O Seminário Jornalistas em Diálogo, organizado por ((o))eco em parceria com o Imazon, chegou ao fim nesta quarta-feira (16). Os três dias de evento tiveram como objetivo principal, como o nome indica, promover um rico debate entre temas socioambientais e capacitar comunicadores. No encerramento, a primeira mesa trouxe um assunto muito discutido atualmente: a pecuária e sua relação, direta e indireta, com o desmatamento. A conversa foi enriquecida pelo pecuarista Mauro Lúcio Costa, vice-presidente da Associação de Criadores do Pará (Acripará), junto ao pesquisador André Vasconcelos, da Trase, empresa que faz o monitoramento da cadeia produtiva do gado para exportação. A mesa teve a mediação da jornalista Juliana Tinoco, da Partnerships for Forest.
As falas de Mauro Lúcio, dono de uma fazenda no interior do Pará e que se dedica a criar rebanho bovino, ajudaram a mostrar não apenas que o diálogo é possível entre agronegócio e meio ambiente, mas também que tem gente no campo tentando reduzir impactos ambientais e atuar com responsabilidade, e que isso é muito mais rentável.
“Essa rastreabilidade é importante para o produtor como gestão da propriedade. Esse é o ponto. é fazer o cara ganhar mais dinheiro fazendo aquilo que é certo, aquilo que o mercado quer. Mas não é porque o mercado vai pagar mais não, é porque ele vai descobrir como que ele produz mais, como que ele tem um fornecedor melhor, de mais qualidade. É esse caminho. Agora o que falta para isso? É informação”, comenta o pecuarista. “Meu faturamento é 16 vezes maior que a média”, acrescenta.

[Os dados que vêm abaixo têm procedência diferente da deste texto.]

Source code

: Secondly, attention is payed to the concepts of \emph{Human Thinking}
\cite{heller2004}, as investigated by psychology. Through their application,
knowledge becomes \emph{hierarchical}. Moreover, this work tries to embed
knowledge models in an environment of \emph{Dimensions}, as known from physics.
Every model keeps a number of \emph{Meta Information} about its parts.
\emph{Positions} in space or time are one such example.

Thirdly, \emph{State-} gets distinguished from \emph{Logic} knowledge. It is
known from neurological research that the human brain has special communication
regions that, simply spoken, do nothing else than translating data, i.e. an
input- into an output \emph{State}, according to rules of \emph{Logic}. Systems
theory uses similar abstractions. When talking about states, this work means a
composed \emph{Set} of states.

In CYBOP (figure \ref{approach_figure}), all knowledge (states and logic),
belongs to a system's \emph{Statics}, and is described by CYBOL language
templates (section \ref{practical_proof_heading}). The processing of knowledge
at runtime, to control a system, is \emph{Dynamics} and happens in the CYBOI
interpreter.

O pesquisador da Trase, André Vasconcelos, ajudou a contextualizar esse mercado da pecuária, responsável por 8,5% do Produto Interno Bruto (PIB) brasileiro e apresentou o trabalho de rastreamento já feito pela Trase, que está disponível para consulta de todos na plataforma online do projeto. O monitoramento mapeia diversas cadeias produtivas de commodities, como a soja e a carne bovina, e faz a conexão entre os locais de produção, as empresas e as exportações – o país final de destino.
Com esse levantamento é possível estimar o risco de desmatamento associado à produção daquela commoditie. No caso da pecuária, entretanto, André ressalta que ainda falta informação, principalmente sobre os fornecedores indiretos, que fazem a cria do bezerro e a engorda, e sobre o consumo do mercado doméstico, ou seja, como a carne é distribuída dentro do Brasil. “Nosso objetivo é aumentar a transparência, para que os frigoríficos consigam combater os riscos associados a cadeia produtiva”, explica o pesquisador.
“É importante compartilhar a responsabilidade desses impactos em todos os diferentes elos dessa cadeia, não só o produtor, não só o consumidor, mas trazer todo mundo junto pra discutirmos as soluções para isso”, pondera André.
Junto com Mauro Lúcio, os dois concordaram que não é necessária a abertura de novas áreas para pastagem e que, se geridas de forma mais inteligente, através da capacitação dos produtores e da tecnologia, é possível aumentar a produção dos pastos existentes e recuperar áreas abandonadas e degradadas. Ou seja, aumentar a produtividade do rebanho sem colocar mais nenhuma árvore abaixo.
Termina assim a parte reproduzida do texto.